Rating:  Summary: Telepathic Hypnosis and Remote Killing !! Review: After reading this book carefully, most carefully I must emphasize, I got more than my money's worth. I discovered my wife in flagrante with my junior business partner. I had not had an inkling. I quickly discovered a new girlfriend, by looking through walls. As well as a multitude of rats' nests.
Rating:  Summary: To the point? Review: I found that this book gets to the point really quickly, maybe a bit to quickly! The author seems to cover every aspect of remote viewing but the instructions seemed a bit to rushed for me. The book did not dive into the science of remote viewing, so unless you have read lots about the human bioplasmic body, such as books on chakras and auras, you may not get as much out of the book as you could have. Also some of the stories are repetitious. Not a very well edited book. But it does seem to cover a bit of everything pertaining to remote viewing, and has lots of how to instructions, quick as they are. If the author ever writes an updated version of this book I hope he gets himself a good editor who could make this book more readable and usable, then he will get 5 stars from me.
Rating:  Summary: Telepathic Hypnosis and Remote Killing !! Review: If you know anything about the subject of remote viewing this book might make you die laughing. One of the least informative. I have most of the books and have read much of what has been written in several years of study in the field and all I can say is don't waste your time or money.
Rating:  Summary: Remote Viewing What It Is, Who Uses It and How To Do It Review: Rifat is so blinded by conspiracy theories that it makes his book laughable. Buy another book on Remote Viewing.

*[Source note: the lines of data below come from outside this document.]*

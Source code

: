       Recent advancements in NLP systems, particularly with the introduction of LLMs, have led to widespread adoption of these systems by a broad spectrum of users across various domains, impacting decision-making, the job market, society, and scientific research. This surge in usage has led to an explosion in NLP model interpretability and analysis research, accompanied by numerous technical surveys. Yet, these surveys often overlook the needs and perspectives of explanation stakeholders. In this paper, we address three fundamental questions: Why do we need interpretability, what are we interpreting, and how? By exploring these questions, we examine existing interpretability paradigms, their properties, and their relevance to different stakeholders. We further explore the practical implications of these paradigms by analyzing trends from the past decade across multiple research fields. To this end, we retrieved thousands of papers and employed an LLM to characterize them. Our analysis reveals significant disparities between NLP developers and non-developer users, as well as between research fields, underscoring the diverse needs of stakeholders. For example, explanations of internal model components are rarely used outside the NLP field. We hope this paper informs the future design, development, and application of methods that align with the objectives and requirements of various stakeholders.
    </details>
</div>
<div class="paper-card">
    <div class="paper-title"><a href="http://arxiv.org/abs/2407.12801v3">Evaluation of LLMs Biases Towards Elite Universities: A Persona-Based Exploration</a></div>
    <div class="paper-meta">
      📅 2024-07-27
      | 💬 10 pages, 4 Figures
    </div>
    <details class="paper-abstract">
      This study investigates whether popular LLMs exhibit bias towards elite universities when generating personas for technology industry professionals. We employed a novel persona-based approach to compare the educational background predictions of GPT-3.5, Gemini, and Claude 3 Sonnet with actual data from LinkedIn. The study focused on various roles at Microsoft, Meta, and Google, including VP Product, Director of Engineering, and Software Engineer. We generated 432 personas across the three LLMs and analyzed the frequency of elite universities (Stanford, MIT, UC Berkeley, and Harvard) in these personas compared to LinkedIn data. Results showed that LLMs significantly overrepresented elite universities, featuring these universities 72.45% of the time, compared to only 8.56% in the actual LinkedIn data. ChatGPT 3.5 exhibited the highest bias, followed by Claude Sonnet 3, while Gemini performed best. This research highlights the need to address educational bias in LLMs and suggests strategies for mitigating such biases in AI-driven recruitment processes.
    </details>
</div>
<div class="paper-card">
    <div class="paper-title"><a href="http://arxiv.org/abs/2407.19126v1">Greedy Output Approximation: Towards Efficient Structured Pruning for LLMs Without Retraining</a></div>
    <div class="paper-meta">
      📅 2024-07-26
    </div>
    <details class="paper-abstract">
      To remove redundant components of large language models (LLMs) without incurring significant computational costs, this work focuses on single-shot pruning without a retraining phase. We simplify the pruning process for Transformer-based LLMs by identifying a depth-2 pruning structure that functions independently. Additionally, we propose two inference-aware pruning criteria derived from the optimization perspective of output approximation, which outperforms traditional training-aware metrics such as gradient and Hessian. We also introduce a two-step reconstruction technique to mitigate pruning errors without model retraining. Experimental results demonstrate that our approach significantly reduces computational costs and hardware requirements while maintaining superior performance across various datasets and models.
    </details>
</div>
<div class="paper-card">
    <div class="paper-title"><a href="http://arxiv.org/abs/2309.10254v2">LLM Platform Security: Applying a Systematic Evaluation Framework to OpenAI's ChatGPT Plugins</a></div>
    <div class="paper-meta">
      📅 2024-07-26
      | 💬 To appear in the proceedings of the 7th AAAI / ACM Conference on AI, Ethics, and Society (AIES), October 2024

Rating:  Summary: GREAT FOR THE CURIOUS Review: Rifat offers readers plenty of exciting information here, however most of it seems driven by an attempt to sell books rather than to educate honestly. He builds quite a mystique surrounding RV, mainly using exaggerated or unique examples, and then offers only simple, underdeveloped methods of practice.People interested in honing their own RV skills would find books like McMoneagle's much more helpful, but for those desiring an entertaining, more enigmatic read, Rifat is excellent. As far as Rifat bringing science to RV, his explanations are too colloquial and shaky at best. Whether he underestimates his readers or his evidence is scientifically unfounded I do not know, but he fails to offer the plausible explanations that are promised. Overall, it's a fun read but not nearly what Rifat or the back cover claim. I Hope this HONEST review helps - I'm neither a publisher nor a reviewer by profession. Thanks
Rating:  Summary: A MUDDLE OF A BOOK Review: This is a muddle of a book. Good sections on RV technique, that may or may not be fully grounded in experience and study, intermingle with preposterous accusations against MI5 in the UK and against the business elites that Rifat believes control the world. Rifat's bibliography is a puzzle. He doesn't refer to excellent sources that one would expect him to have used, or that he ought to wish to recommend to readers, and yet he cites Wittgenstein and Chomsky who are way off the subject. I don't find Rifats "scientific" explanations for RV, RI etc plausible. Where I suspect he is at his best is giving a relatively diverse set of protocols for types of mind-reach activities...but the weaknesses of his text detract greatly from those strengths. He seems more concerned to advertise or brag about his capabilities than to educate.